Kriegsgeschichten: Was wird uns da erzählt?

Seite 2: Storytelling vs. sachliche Berichterstattung

Unter dem Titel "Was geschah in Mariupol?" geht es im folgenden ARD-Tagesschau-Beitrag von Korrespondentin Susanne Petersohn aus Kiew kaum in differenzierter und differenzierender Weise um ein komplexes Geschehen im Kontext des Krieges in der Ukraine.

Sondern es wird nicht zuletzt eine Geschichte erzählt. Und zwar diese, sogar im generellen Präsens – einem Merkmal von Storytelling, um das Geschehen als möglichst nah zu vermitteln: "Zu den Zeugen des Angriffes zählt auch der achtjährige Jehor."

Wiederum ein sehr junger Mensch, der höchst sympathisch gezeichnet wird – wir können das sogar buchstäblich an seiner niedlichen Handschrift und an seinen selbstgefertigten Bildern erkennen.

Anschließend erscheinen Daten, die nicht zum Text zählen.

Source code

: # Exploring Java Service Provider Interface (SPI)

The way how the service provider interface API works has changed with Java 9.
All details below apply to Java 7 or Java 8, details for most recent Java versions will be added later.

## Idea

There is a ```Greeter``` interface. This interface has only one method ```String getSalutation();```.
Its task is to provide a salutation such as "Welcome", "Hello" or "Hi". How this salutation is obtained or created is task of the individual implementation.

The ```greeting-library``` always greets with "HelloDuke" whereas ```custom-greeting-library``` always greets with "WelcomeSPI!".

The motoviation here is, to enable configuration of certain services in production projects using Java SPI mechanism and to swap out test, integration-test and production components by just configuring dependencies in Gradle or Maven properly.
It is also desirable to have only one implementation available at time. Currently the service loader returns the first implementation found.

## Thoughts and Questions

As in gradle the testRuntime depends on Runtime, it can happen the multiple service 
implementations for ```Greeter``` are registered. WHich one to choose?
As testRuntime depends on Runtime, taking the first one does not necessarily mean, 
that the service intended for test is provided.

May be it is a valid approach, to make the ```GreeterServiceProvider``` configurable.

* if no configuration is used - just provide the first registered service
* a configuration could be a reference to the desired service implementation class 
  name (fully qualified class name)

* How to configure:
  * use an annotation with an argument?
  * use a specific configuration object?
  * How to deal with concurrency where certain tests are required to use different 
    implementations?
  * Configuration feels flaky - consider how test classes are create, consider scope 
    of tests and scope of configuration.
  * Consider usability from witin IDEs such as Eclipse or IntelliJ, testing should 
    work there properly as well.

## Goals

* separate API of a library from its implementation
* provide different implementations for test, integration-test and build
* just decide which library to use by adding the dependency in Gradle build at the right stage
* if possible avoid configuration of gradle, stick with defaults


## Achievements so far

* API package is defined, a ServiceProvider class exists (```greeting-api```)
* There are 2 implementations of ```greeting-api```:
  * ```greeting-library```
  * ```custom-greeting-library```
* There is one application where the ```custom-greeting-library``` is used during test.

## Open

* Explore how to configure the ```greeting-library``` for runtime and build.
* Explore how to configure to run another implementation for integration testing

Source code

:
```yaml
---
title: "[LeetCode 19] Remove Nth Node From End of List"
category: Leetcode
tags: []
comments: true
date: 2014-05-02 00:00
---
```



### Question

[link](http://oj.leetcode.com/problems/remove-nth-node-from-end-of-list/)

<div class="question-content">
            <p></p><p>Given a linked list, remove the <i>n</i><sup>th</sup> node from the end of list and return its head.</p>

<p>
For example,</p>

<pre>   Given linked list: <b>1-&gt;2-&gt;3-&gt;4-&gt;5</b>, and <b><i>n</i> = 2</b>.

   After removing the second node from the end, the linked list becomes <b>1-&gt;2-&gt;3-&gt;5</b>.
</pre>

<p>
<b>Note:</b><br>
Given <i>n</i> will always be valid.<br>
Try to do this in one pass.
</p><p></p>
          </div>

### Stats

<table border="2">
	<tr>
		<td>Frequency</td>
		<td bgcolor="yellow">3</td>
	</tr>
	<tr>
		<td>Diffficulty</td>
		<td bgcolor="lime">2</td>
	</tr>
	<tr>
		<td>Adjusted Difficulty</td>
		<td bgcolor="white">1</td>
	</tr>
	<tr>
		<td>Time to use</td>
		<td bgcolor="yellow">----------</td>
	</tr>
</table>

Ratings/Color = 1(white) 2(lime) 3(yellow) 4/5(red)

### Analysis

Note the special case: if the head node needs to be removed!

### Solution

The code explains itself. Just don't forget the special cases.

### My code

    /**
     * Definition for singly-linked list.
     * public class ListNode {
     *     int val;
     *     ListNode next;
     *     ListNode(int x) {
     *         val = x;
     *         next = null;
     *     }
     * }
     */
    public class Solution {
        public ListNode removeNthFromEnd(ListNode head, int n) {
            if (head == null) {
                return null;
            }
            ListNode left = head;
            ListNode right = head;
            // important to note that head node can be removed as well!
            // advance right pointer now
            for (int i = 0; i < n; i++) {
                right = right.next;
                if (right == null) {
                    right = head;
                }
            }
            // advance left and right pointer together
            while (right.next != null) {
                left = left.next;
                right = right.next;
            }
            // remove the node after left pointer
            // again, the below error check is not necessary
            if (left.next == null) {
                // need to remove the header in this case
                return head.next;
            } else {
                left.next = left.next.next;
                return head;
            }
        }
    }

Dieser ARD-Beitrag – der im mittleren Teil auch einige abstraktere Abschnitte mit Bezug auf andere, allerdings ausschließlich pro-ukrainische Quellen enthält – endet, wie er begonnen hat: Mit der tragischen, offenbar wahren Geschichte des Jungen Jehor aus Mariupol, erzählt von der deutschen Journalistin und Jehors Groß-Onkel Jewgeni:

Die Autorin benutzt dabei – Ironie dieses Storytellings, dessen sie sich anscheinend kaum selbstkritisch bewusst ist – sogar immer wieder eigens die Worte "eine Geschichte erzählen":

Diese Bilder (die Fotos des Groß-Onkels Jewgeni, d.A.) erzählen Geschichten von Menschen in einem schrecklichen Alltag in einem brutalen Angriffskrieg. Auch die Geschichte seines kleinen Großneffen Jehor.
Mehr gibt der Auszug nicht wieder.